*** Opening of Material to process ***
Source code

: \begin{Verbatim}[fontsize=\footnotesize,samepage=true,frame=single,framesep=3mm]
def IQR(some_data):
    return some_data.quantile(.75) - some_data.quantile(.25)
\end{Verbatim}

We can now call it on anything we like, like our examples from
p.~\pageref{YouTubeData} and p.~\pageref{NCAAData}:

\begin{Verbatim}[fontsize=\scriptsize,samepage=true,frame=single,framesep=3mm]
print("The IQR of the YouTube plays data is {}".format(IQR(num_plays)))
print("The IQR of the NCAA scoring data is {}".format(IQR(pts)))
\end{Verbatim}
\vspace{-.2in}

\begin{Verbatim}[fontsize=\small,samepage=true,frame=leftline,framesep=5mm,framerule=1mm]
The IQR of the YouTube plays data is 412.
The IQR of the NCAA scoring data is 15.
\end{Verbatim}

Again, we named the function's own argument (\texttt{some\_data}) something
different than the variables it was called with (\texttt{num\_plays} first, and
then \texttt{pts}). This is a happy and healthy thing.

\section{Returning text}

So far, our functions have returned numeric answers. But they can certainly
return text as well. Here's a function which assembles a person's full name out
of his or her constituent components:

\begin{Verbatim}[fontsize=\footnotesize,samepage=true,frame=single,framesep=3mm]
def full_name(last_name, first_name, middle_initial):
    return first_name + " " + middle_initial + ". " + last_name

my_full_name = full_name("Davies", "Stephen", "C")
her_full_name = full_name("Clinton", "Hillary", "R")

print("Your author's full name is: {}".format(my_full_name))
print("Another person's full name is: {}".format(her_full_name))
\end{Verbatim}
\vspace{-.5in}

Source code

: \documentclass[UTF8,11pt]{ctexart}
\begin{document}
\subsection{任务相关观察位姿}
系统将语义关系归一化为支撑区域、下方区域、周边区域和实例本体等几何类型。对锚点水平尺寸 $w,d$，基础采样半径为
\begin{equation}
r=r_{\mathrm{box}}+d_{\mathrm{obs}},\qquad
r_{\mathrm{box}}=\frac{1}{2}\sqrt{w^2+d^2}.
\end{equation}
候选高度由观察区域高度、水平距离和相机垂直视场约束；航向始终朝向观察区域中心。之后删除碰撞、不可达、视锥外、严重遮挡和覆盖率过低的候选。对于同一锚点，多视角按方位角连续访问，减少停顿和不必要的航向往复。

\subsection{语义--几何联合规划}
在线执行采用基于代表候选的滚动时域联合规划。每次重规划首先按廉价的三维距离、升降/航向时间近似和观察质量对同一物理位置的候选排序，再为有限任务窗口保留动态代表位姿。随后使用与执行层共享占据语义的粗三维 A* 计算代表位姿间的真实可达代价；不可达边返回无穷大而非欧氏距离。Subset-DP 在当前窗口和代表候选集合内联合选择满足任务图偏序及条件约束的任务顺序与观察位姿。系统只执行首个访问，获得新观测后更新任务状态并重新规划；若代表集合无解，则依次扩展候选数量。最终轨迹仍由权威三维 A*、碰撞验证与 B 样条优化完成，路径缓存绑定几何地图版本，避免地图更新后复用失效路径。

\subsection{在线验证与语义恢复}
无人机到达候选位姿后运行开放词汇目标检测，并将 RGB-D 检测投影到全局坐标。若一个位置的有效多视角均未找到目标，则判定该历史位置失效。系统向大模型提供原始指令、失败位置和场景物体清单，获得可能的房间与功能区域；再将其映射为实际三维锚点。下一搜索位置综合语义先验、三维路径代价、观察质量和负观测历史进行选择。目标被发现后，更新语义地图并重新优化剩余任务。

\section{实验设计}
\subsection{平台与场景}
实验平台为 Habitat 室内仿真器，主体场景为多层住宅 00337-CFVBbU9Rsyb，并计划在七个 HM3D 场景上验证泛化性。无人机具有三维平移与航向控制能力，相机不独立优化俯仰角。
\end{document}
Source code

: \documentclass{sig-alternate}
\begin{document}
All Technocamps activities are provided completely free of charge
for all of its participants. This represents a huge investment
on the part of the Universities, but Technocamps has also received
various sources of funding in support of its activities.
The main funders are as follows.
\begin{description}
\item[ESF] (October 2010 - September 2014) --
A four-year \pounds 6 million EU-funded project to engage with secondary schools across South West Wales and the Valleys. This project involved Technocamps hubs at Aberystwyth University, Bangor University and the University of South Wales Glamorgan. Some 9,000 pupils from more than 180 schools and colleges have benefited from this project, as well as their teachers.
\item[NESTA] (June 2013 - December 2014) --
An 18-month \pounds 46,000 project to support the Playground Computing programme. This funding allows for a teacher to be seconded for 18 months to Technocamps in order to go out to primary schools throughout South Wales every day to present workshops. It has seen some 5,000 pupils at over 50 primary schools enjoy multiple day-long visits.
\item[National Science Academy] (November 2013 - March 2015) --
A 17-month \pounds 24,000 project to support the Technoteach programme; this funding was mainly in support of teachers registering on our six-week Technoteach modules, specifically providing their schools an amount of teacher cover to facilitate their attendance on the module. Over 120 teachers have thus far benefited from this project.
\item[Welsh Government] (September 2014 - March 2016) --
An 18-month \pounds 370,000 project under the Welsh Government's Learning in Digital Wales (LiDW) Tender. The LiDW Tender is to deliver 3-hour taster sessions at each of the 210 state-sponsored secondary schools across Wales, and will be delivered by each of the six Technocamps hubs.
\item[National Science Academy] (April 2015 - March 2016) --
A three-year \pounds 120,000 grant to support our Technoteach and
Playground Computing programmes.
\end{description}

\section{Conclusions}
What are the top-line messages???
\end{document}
*** Close of Material to process ***
Locate and copy each line in the data above that includes the word "Welsh".

\item[Welsh Government] (September 2014 - March 2016) --
An 18-month \pounds 370,000 project under the Welsh Government's Learning in Digital Wales (LiDW) Tender. The LiDW Tender is to deliver 3-hour taster sessions at each of the 210 state-sponsored secondary schools across Wales, and will be delivered by each of the six Technocamps hubs.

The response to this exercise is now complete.